子供が両親への従順さを示す義務を有する一方、イスラームは母親を、愛情に満ちた感謝と親切において最大の分配を受けるに値する存在としています。ある時、預言者ムハンマドはこう尋ねられました:「神の使徒よ!人々の中で、私が最もよく付き合うべき人は誰ですか?」彼は答えました:「あなたの母である。」すると、男はまた尋ねました:「その次は?」預言者は答えました:「あなたの母である。」すると、また男は尋ねました:「では、その次は?」預言者は繰り返して言いました:「あなたの母である。」そしてまた、男は尋ねました:「そして、その次は?」最後に、預言者はこのように言いました:「それから、あなたの父である。」[1]

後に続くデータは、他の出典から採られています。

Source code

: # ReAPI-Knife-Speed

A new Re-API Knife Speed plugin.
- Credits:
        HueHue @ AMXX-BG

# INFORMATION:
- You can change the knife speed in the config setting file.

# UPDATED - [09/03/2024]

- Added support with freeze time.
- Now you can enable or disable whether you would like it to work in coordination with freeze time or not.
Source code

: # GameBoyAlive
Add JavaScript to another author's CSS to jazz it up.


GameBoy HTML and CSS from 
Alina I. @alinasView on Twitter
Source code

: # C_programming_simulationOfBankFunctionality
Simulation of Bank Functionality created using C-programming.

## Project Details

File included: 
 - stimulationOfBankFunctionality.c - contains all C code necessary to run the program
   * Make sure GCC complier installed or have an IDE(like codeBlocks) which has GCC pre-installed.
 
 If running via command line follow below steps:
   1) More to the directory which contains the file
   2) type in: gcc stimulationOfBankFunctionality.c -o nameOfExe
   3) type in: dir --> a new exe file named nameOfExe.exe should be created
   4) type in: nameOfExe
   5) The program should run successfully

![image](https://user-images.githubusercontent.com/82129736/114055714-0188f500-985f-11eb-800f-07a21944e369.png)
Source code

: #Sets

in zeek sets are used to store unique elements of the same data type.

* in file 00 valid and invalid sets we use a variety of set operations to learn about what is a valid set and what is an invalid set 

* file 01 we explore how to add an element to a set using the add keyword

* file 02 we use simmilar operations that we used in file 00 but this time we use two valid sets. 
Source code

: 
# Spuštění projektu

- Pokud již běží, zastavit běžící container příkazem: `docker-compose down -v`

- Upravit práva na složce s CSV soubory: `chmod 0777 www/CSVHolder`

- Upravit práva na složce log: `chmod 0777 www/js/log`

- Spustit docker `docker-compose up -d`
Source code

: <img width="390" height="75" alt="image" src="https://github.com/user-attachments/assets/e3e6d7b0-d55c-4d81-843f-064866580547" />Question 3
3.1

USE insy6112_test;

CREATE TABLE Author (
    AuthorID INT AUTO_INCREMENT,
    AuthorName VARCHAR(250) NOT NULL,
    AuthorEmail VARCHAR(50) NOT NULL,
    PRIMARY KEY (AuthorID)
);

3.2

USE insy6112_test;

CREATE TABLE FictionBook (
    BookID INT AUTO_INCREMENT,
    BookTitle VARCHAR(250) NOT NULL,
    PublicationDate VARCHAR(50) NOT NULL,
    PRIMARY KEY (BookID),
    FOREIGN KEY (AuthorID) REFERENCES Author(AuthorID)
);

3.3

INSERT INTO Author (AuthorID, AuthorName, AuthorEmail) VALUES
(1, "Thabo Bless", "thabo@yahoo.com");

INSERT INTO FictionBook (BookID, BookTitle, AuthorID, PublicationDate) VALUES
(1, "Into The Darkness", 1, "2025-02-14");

「そしてわれら(神のこと)は人間に、両親に善行を尽くすよう命じた。母親は彼(女)を辛苦をもって身ごもり、また辛苦をもって産み落としたのだ。そして懐妊と離乳(の間)は30ヶ月。(そしてその子供は)成熟の頂点に達し、それから40歳にもなると、こう言う:“主よ、私をあなたが私と私の両親に授けて下さった恩恵に対し感謝深くあり、そしてあなたがお悦びになられるような善行を勤しむようにお差し向け下さい。そして私の子孫を正して下さい。私はあなたに悔悟します。そして私はあなたに服従する者です。”」

(クルアーン 46:15)

結論

イスラームにおいては、自分にとってよいことは他人にとってもよいことである、と一般原則によって明言されています。あるいは、預言者の言葉を借りれば:

「自分自身に望むことを、同胞にも望まないようにならない限り、本当に信仰したことにはならない。」

(アル=ブハーリーとムスリム収録の伝承)

容易に想定されることですが、この原則はイスラーム社会の核である、ムスリム家族の中で最も偉大な発現を見ています。子供の両親に対する忠順さは実際のところ、コミュニティ内の全ての年配者にまで延長されるのです。また両親の自分の子供たちに対する慈悲の念や配慮は、同様に全ての若者にまで拡張して捉えられます。実はこのような問題において、ムスリムにはあたかも選択の余地がないかのようです。預言者は言いました:

「私たちの年少者を慈しまず、また私たちの年配者に敬意を払わない者は、私たちの内の者ではない。」

(アブー・ダーウードとアッ=ティルミズィー収録の伝承)

このようなことであれば、非ムスリムとして成長した非常に多くの人々が、彼らの探していたもの、彼らがいつも善と真実と信じていたものをイスラームという宗教の中に発見したとしても、全く驚くには値しないのではないでしょうか?イスラームは彼らのような人々を愛に溢れた家族の一員として、すぐさま暖かく歓迎してくれる宗教なのですから。

「敬虔さや信仰とは、ただあなた方の顔を東や西に向けること(礼拝の動作や方角のこと)だけではない。しかし(真の)敬虔さや信仰とは、神と最後の日、天使と啓典と諸使徒を信ずる者の(それ)。また近親の者や孤児、困窮者や旅人、物乞いや奴隷の解放ゆえに喜んで財を施す者(のそれ)。そしてサラー(礼拝)を遵守し、ザカー(義務の浄財)を拠出する者(のそれ)。また契約を守る者たち(のそれ)。あるいは困窮や病、戦いにおいて忍耐強い者たち(のそれ)。このような者たちこそは、(信仰を)正直に実行する者たち。そしてこのような者たちこそは、敬虔な者たちである。」

(クルアーン 2:177)  アル=ブハーリーとムスリム収録の伝承。